O Fundão passou, este sábado, a contar com uma obra única no país dedicada à sua identidade musical. Foi apresentado, no Octógono, o livro “Fundão: Memória, Tradição e Música”, dos autores José Alberto Sardinha e David Amaral de Brito. Um trabalho “monumental” de dois volumes, com 840 páginas e 362 documentos sonoros selecionados de entre quase mil gravações recolhidas em todas as freguesias do concelho.
A obra resulta de um levantamento etnomusical iniciado em 1970 e complementado nas últimas décadas, com novas gravações e registos feitos diretamente nas aldeias. Um processo que, segundo os autores, visou “não deixar nenhuma freguesia de fora” e corrigir desigualdades entre géneros musicais e tradições locais.

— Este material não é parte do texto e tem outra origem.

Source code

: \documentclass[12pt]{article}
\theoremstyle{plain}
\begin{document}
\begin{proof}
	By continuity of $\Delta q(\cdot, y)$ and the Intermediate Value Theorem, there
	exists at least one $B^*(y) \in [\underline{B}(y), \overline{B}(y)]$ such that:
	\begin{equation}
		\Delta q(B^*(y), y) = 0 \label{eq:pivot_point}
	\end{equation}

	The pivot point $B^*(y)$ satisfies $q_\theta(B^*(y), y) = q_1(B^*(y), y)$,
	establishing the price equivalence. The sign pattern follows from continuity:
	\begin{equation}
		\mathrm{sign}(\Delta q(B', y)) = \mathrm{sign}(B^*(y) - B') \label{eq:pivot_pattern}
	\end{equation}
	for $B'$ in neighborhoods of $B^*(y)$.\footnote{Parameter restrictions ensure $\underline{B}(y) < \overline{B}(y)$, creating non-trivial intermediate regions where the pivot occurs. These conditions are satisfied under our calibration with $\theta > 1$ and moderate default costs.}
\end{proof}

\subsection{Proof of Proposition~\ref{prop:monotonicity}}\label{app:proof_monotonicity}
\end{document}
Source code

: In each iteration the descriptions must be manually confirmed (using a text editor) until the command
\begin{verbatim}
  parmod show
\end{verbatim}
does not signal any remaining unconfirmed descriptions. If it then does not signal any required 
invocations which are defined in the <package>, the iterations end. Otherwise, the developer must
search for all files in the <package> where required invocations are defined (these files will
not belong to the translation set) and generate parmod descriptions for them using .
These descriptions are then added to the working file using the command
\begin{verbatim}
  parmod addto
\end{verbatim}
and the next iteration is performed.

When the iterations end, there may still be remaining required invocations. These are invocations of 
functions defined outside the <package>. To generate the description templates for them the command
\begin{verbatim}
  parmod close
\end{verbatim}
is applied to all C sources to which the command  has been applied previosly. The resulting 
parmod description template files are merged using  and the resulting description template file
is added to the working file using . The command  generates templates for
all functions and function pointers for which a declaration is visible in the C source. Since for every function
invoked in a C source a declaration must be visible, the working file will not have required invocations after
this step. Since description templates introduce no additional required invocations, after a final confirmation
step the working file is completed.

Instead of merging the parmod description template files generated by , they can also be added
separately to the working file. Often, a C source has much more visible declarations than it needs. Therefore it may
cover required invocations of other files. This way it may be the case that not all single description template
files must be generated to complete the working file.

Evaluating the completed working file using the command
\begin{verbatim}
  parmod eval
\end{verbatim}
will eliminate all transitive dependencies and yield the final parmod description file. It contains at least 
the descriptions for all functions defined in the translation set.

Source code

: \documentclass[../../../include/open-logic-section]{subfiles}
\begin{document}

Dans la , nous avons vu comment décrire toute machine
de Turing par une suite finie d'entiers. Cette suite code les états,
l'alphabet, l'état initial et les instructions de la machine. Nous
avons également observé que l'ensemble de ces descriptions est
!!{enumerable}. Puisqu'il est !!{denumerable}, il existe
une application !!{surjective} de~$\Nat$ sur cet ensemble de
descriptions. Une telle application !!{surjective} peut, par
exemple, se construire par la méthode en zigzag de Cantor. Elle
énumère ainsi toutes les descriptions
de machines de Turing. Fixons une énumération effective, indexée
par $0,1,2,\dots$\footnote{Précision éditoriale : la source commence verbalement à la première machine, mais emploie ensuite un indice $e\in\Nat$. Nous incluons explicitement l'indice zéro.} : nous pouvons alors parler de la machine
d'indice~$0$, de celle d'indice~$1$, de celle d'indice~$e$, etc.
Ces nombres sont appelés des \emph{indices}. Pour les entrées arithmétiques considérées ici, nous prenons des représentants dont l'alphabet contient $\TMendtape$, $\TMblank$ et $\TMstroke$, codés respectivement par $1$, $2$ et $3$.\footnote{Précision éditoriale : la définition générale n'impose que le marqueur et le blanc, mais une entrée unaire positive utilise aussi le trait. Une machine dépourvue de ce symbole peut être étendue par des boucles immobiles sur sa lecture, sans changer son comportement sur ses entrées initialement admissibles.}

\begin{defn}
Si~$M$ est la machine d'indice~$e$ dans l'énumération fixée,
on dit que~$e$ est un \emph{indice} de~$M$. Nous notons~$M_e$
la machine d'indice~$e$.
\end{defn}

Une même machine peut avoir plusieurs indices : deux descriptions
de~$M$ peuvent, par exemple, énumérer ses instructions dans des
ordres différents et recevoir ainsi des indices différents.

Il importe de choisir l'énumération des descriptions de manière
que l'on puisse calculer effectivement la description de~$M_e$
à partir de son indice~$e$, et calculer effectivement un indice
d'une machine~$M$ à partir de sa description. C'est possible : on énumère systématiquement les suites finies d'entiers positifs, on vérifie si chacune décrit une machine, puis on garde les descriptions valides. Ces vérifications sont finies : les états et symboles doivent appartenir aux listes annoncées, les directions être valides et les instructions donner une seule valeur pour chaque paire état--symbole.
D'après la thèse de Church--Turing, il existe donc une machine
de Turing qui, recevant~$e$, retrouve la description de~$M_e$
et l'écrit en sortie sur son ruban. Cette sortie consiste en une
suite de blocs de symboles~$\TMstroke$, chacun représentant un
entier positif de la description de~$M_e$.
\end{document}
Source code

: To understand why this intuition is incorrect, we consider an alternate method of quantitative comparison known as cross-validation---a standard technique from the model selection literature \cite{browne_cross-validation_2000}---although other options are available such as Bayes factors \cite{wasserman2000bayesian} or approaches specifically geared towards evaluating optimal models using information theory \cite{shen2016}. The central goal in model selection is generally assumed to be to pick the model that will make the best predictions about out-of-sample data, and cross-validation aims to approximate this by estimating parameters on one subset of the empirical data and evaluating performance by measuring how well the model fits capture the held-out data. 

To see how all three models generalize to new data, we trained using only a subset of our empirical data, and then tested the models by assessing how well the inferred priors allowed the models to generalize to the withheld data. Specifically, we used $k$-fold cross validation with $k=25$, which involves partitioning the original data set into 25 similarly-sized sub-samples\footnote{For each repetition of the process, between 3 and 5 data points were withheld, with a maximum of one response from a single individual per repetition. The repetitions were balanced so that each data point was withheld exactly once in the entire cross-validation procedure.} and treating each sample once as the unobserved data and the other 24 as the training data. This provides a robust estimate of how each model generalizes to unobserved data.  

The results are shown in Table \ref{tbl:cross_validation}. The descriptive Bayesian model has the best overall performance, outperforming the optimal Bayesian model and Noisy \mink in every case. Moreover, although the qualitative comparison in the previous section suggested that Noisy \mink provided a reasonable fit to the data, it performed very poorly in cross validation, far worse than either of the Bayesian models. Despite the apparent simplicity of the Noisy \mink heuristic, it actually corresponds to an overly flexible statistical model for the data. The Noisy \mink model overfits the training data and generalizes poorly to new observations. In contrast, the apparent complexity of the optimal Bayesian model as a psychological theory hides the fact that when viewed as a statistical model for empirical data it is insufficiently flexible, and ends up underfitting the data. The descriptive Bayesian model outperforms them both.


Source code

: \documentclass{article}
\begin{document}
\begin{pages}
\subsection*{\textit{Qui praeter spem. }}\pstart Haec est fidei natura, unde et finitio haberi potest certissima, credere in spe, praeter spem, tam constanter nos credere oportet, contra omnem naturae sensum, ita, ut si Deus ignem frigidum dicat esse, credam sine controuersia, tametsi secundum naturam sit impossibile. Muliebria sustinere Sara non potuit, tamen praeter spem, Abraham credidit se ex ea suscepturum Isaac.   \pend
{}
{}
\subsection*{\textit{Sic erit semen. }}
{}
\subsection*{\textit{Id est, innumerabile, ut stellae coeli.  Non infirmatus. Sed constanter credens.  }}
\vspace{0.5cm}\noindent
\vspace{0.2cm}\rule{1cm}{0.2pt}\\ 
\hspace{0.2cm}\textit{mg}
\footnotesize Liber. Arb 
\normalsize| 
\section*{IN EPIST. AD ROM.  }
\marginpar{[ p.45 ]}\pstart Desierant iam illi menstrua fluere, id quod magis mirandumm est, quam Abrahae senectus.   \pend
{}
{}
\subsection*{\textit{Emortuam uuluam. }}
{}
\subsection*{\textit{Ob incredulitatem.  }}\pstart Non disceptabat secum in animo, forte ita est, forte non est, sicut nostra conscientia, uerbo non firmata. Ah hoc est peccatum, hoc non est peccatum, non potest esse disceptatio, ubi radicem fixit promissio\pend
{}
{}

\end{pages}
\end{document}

“Estamos perante o livro mais importante do concelho do Fundão”, afirmou o presidente da Câmara, Paulo Fernandes, sublinhando que se trata de um “trabalho enciclopédico e tão próximo do nosso ADN cultural, nas suas diferentes expressividades”. O autarca destacou também que “se há livro que representa a nossa comunidade, é este”, considerando-o uma verdadeira homenagem coletiva a todos os que contribuíram para manter viva a tradição musical do concelho.
O edil propôs mesmo que se veja nesta edição “um símbolo da expressão coletiva e da enorme gratidão pelos autores”, que fizeram do livro não só um documento histórico, mas também um arquivo sonoro da cultura fundanense. “Temos aqui vozes reais, sons que passaram de geração em geração — é património vivo, é uma manifestação de resiliência.”
A apresentação contou com uma mesa-redonda moderada por Pedro Salvado e com a participação de várias figuras ligadas à cultura e à investigação musical: Maria Adelaide Salvado, Joaquim Candeias, António Catana, Albano Matos Mendes, José Joaquim Geada, Miguel Proença e Pedro Delgado.
O livro foi apresentado por Luís Raposo, arqueólogo, homem de cultura e presidente do ICOM Europa, que o descreveu como uma obra “comovente e humilde, mas absolutamente monumental”, que presta homenagem a “muitos mestres do século XIX e XX”. Para o arqueólogo, este é um livro para “ler e ouvir devagar, com deleite”, e uma referência obrigatória para todos os que queiram compreender o conceito de tradição musical.
Dividida em dois volumes, a obra cobre todo o ciclo do ano agro-religioso: cantos de trabalho, cânticos religiosos como as Encomendações das Almas ou os Penitentes, o romanceiro tradicional, festas populares, modas bailadas e instrumentos como o adufe, os bombos e os pífaros. Entre os destaques, estão o fabordão do Fundão, várias versões do fandango e a moda da Santa Luzia — práticas que o livro documenta em texto, som e imagem, com fotografias de Miguel Proença e Pedro Delgado.
José Alberto Sardinha, responsável pelas primeiras recolhas nos anos 70, lembrou que “a tradição musical não tem certidão de nascimento”, referindo, que, o que tem o Fundão de especial é a resiliência com que preservou estas tradições até hoje, moldando-as à sua identidade. Sublinhou também a importância da polifonia tradicional e da singularidade dos instrumentos musicais da região.
David Amaral de Brito, que coordenou a recolha mais recente, explicou que 70% dos registos foram feitos depois de 2015, o que faz desta obra uma verdadeira “memória viva, que é igual a tradição”. A obra, diz, nasceu da vontade de “partilhar este legado com todos”, e deve servir como “instrumento de aprendizagem e ponto de partida para quem queira recriar ou dar continuidade às tradições musicais do concelho”.
Durante a sessão, houve ainda momentos musicais com intérpretes populares de várias freguesias — com arranjos de Nelo Abrantes e Paulo Geraldes — que deram vida a algumas das modas e cantos retratados na obra.
No final, antes de todos entoarem o Canto da Santa Luzia, Alcina Cerdeira, vereadora municipal que desde o início incentivou a edição desta obra, propôs ter todos os anos umas jornadas dedicadas ao património cultural e imaterial do concelho do Fundão, bem como um espetáculo com todas as tradições musicais que passe por todas as aldeias. A prova de que a obra será assim uma ferramenta para o futuro.